The Howard and Moore Complete Checklist of the Birds of the World
- The cover of the third edition
- Author: Richard Howard and Alick Moore
- Language: English
- Publisher: Christopher Helm
- Publication date: 2003
- Publication place: U.K.
- Media type: Print (Hardback)
- ISBN: 0-7136-6536-X
- OCLC: 59367637
- LC Class: QL677 .H75 2003

= Howard and Moore Complete Checklist of the Birds of the World =

Book by Richard Howard

The Howard and Moore Complete Checklist of the Birds of the World is a book by Richard Howard and Alick Moore which presents a list of the bird species of the world. It was the first single-volume world bird list to include subspecies names, and until the publication of the 5th edition of James Clements' Checklist of Birds of the World was the only one to do so.

It is currently in its fourth edition (2013), and is published by Aves Press in the UK.

==First edition==

The first edition was published in 1980, with a foreword by Leslie Brown. A revised edition was published in 1984.

==Second edition==

Front cover of the second edition

The second edition was published in 1991, and a reprint was issued in 1994, and included an appendix with a further 282 changes.
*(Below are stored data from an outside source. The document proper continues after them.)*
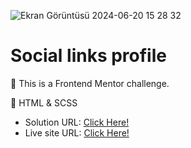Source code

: ![Ekran Görüntüsü 2024-06-20 15 28 32](https://github.com/xleyzor/Social-links-profile/assets/122406455/2920eb9e-3a2e-460c-bbb9-d0835dd1a306)

<h1>Social links profile</h1>


🌠 This is a Frontend Mentor challenge.

🌠 HTML & SCSS

<ul>
    <li>
    Solution URL: <a href="https://www.frontendmentor.io/challenges/social-links-profile-UG32l9m6dQ/hub?share=true">Click Here!</a>
    </li>
    <li>
    Live site URL: <a href="https://social-links-profile-delta-brown.vercel.app">Click Here!</a>
    </li>
</ul>
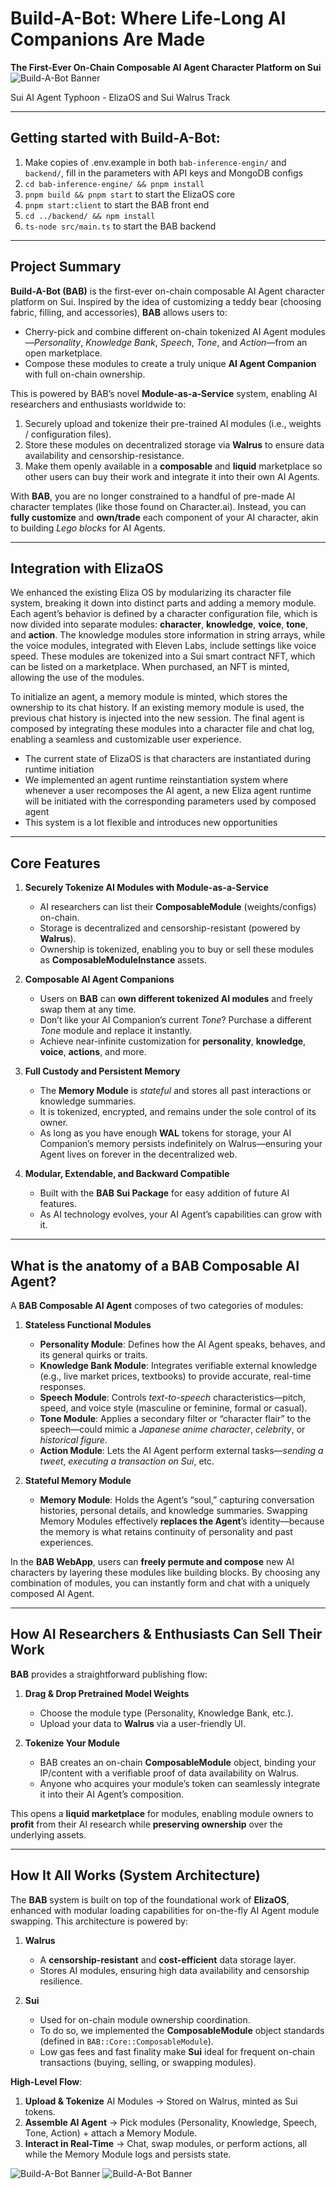 # **Build-A-Bot**: Where Life-Long AI Companions Are Made

**The First-Ever On-Chain Composable AI Agent Character Platform on Sui**
![Build-A-Bot Banner](resources/Banner2.png)

Sui AI Agent Typhoon - ElizaOS and Sui Walrus Track

---
## Getting started with Build-A-Bot:
1. Make copies of .env.example in both `bab-inference-engin/` and `backend/`, fill in the parameters with API keys and MongoDB configs
2. `cd bab-inference-engine/ && pnpm install`
3. `pnpm build && pnpm start` to start the ElizaOS core
4. `pnpm start:client` to start the BAB front end
5. `cd ../backend/ && npm install`
6. `ts-node src/main.ts` to start the BAB backend

---

## **Project Summary**
**Build-A-Bot (BAB)** is the first-ever on-chain composable AI Agent character platform on Sui. Inspired by the idea of customizing a teddy bear (choosing fabric, filling, and accessories), **BAB** allows users to:

- Cherry-pick and combine different on-chain tokenized AI Agent modules—*Personality*, *Knowledge Bank*, *Speech*, *Tone*, and *Action*—from an open marketplace.
- Compose these modules to create a truly unique **AI Agent Companion** with full on-chain ownership.

This is powered by BAB’s novel **Module-as-a-Service** system, enabling AI researchers and enthusiasts worldwide to:

1. Securely upload and tokenize their pre-trained AI modules (i.e., weights / configuration files).
2. Store these modules on decentralized storage via **Walrus** to ensure data availability and censorship-resistance.
3. Make them openly available in a **composable** and **liquid** marketplace so other users can buy their work and integrate it into their own AI Agents.

With **BAB**, you are no longer constrained to a handful of pre-made AI character templates (like those found on Character.ai). Instead, you can **fully customize** and **own/trade** each component of your AI character, akin to building *Lego blocks* for AI Agents. 

---

## **Integration with ElizaOS**
We enhanced the existing Eliza OS by modularizing its character file system, breaking it down into distinct parts and adding a memory module. Each agent’s behavior is defined by a character configuration file, which is now divided into separate modules: **character**, **knowledge**, **voice**, **tone**, and **action**. The knowledge modules store information in string arrays, while the voice modules, integrated with Eleven Labs, include settings like voice speed. These modules are tokenized into a Sui smart contract NFT, which can be listed on a marketplace. When purchased, an NFT is minted, allowing the use of the modules.

To initialize an agent, a memory module is minted, which stores the ownership to its chat history. If an existing memory module is used, the previous chat history is injected into the new session. The final agent is composed by integrating these modules into a character file and chat log, enabling a seamless and customizable user experience.

- The current state of ElizaOS is that characters are instantiated during runtime initiation
- We implemented an agent runtime reinstantiation system where whenever a user recomposes the AI agent, a new Eliza agent runtime will be initiated with the corresponding parameters used by composed agent
- This system is a lot flexible and introduces new opportunities 

---

## **Core Features**

1. **Securely Tokenize AI Modules with Module-as-a-Service**
   - AI researchers can list their **ComposableModule** (weights/configs) on-chain.
   - Storage is decentralized and censorship-resistant (powered by **Walrus**).
   - Ownership is tokenized, enabling you to buy or sell these modules as **ComposableModuleInstance** assets.

2. **Composable AI Agent Companions**
   - Users on **BAB** can **own different tokenized AI modules** and freely swap them at any time.
   - Don’t like your AI Companion’s current *Tone*? Purchase a different *Tone* module and replace it instantly.
   - Achieve near-infinite customization for **personality**, **knowledge**, **voice**, **actions**, and more.

3. **Full Custody and Persistent Memory**
   - The **Memory Module** is *stateful* and stores all past interactions or knowledge summaries.
   - It is tokenized, encrypted, and remains under the sole control of its owner.
   - As long as you have enough **WAL** tokens for storage, your AI Companion’s memory persists indefinitely on Walrus—ensuring your Agent lives on forever in the decentralized web.

4. **Modular, Extendable, and Backward Compatible**
   - Built with the **BAB Sui Package** for easy addition of future AI features.
   - As AI technology evolves, your AI Agent’s capabilities can grow with it.

---

## **What is the anatomy of a BAB Composable AI Agent?**

A **BAB Composable AI Agent** composes of two categories of modules:

1. **Stateless Functional Modules**
   - **Personality Module**: Defines how the AI Agent speaks, behaves, and its general quirks or traits.
   - **Knowledge Bank Module**: Integrates verifiable external knowledge (e.g., live market prices, textbooks) to provide accurate, real-time responses.
   - **Speech Module**: Controls *text-to-speech* characteristics—pitch, speed, and voice style (masculine or feminine, formal or casual).
   - **Tone Module**: Applies a secondary filter or “character flair” to the speech—could mimic a *Japanese anime character*, *celebrity*, or *historical figure*.
   - **Action Module**: Lets the AI Agent perform external tasks—*sending a tweet*, *executing a transaction on Sui*, etc.

2. **Stateful Memory Module**
   - **Memory Module**: Holds the Agent’s “soul,” capturing conversation histories, personal details, and knowledge summaries. Swapping Memory Modules effectively **replaces the Agent**’s identity—because the memory is what retains continuity of personality and past experiences.


In the **BAB WebApp**, users can **freely permute and compose** new AI characters by layering these modules like building blocks. By choosing any combination of modules, you can instantly form and chat with a uniquely composed AI Agent.

---

## **How AI Researchers & Enthusiasts Can Sell Their Work**

**BAB** provides a straightforward publishing flow:

1. **Drag & Drop Pretrained Model Weights**
   - Choose the module type (Personality, Knowledge Bank, etc.).
   - Upload your data to **Walrus** via a user-friendly UI.

2. **Tokenize Your Module**
   - BAB creates an on-chain **ComposableModule** object, binding your IP/content with a verifiable proof of data availability on Walrus.
   - Anyone who acquires your module’s token can seamlessly integrate it into their AI Agent’s composition.

This opens a **liquid marketplace** for modules, enabling module owners to **profit** from their AI research while **preserving ownership** over the underlying assets.

---

## **How It All Works (System Architecture)**

The **BAB** system is built on top of the foundational work of **ElizaOS**, enhanced with modular loading capabilities for on-the-fly AI Agent module swapping. This architecture is powered by:

1. **Walrus**
   - A **censorship-resistant** and **cost-efficient** data storage layer.
   - Stores AI modules, ensuring high data availability and censorship resilience.

2. **Sui**
   - Used for on-chain module ownership coordination.
   - To do so, we implemented the **ComposableModule** object standards (defined in `BAB::Core::ComposableModule`).
   - Low gas fees and fast finality make **Sui** ideal for frequent on-chain transactions (buying, selling, or swapping modules).

**High-Level Flow**:
1. **Upload & Tokenize** AI Modules → Stored on Walrus, minted as Sui tokens.
2. **Assemble AI Agent** → Pick modules (Personality, Knowledge, Speech, Tone, Action) + attach a Memory Module.
3. **Interact in Real-Time** → Chat, swap modules, or perform actions, all while the Memory Module logs and persists state.

![Build-A-Bot Banner](resources/Build-a-Bot_Diagram0.png)
![Build-A-Bot Banner](resources/Build-a-Bot_Diagram1.png)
The jacket paintings are by Martin Woodcock.

==Third edition==
The third edition was published in 2003. It was edited by Edward C. Dickinson, with the assistance of four other regional compilers: David Pearson (covering Africa), James Van Remsen, Jr. (The Americas), Kees Roselaar (the Palearctic region) and Richard Schodde (Australasia); Dickinson himself acted as the regional consultant for Asia.

This edition starts with a foreword from Richard Howard (Alick Moore having died prior to this edition being prepared). A seven-page introduction is followed by a six-page chapter entitled "Avian Higher-level Phylogenetics and the Howard and Moore Checklist of Birds" by Joel Cracraft, F. Keith Barker and Alice Cibois, after which is a summary of the family structure used in this edition, in tabular form, giving numbers of genera and species. The bulk of the book, from pages 31 to 826 is the systematic list. A references list from pages 832 to 883 lists 3000 references used in the compilation of the checklist.

==Fourth edition==
The fourth edition was published in two volumes in 2013 and 2014. The first volume (covering the non-passerines) was edited by Edward C. Dickinson and James Van Remsen, Jr. while the second volume (passerines) was edited by Edward C. Dickinson and Les Christidis. The volumes are available for download.